» **About this task**
Each line of the records below that holds "review" should be returned.
Segment Open
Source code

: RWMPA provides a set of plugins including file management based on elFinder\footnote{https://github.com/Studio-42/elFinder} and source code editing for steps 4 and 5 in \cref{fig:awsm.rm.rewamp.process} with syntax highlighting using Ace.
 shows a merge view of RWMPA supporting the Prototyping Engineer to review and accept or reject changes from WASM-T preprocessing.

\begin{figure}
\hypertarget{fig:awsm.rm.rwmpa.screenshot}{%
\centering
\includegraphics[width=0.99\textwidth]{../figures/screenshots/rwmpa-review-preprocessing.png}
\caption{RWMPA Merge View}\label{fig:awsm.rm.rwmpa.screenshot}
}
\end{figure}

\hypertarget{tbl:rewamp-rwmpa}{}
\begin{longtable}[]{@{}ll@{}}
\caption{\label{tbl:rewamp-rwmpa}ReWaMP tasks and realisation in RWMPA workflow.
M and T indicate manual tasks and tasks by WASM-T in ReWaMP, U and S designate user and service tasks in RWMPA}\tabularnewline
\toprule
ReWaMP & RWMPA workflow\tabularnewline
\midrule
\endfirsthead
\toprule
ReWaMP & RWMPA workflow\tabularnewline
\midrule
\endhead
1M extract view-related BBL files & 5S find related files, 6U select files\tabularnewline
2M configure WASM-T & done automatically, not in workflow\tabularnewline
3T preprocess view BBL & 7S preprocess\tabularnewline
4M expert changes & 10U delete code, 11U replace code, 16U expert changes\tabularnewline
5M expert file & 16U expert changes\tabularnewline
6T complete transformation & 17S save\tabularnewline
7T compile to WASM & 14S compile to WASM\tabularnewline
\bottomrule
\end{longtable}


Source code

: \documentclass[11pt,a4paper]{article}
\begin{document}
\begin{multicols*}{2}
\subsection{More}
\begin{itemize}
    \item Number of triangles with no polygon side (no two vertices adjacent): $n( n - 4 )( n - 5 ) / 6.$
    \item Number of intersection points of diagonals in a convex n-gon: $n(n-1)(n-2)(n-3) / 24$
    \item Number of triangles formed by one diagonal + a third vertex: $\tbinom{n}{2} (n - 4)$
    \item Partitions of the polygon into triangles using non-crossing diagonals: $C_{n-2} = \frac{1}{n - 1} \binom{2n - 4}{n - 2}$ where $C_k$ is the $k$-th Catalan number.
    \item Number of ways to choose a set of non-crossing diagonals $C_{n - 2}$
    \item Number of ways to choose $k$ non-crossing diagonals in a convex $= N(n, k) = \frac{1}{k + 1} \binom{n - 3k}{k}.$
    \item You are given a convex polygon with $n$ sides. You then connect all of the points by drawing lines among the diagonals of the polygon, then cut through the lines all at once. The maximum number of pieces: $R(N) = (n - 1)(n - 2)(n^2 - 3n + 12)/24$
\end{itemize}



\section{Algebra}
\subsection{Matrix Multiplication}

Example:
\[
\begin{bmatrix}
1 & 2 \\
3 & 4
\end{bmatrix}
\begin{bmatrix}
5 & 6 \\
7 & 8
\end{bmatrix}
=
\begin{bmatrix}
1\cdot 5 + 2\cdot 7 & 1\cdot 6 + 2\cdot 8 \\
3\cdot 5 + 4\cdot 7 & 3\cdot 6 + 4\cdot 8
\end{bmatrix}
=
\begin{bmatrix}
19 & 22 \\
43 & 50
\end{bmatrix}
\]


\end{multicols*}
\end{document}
Segment Closed
» **Your solution**
 shows a merge view of RWMPA supporting the Prototyping Engineer to review and accept or reject changes from WASM-T preprocessing.
\includegraphics[width=0.99\textwidth]{../figures/screenshots/rwmpa-review-preprocessing.png}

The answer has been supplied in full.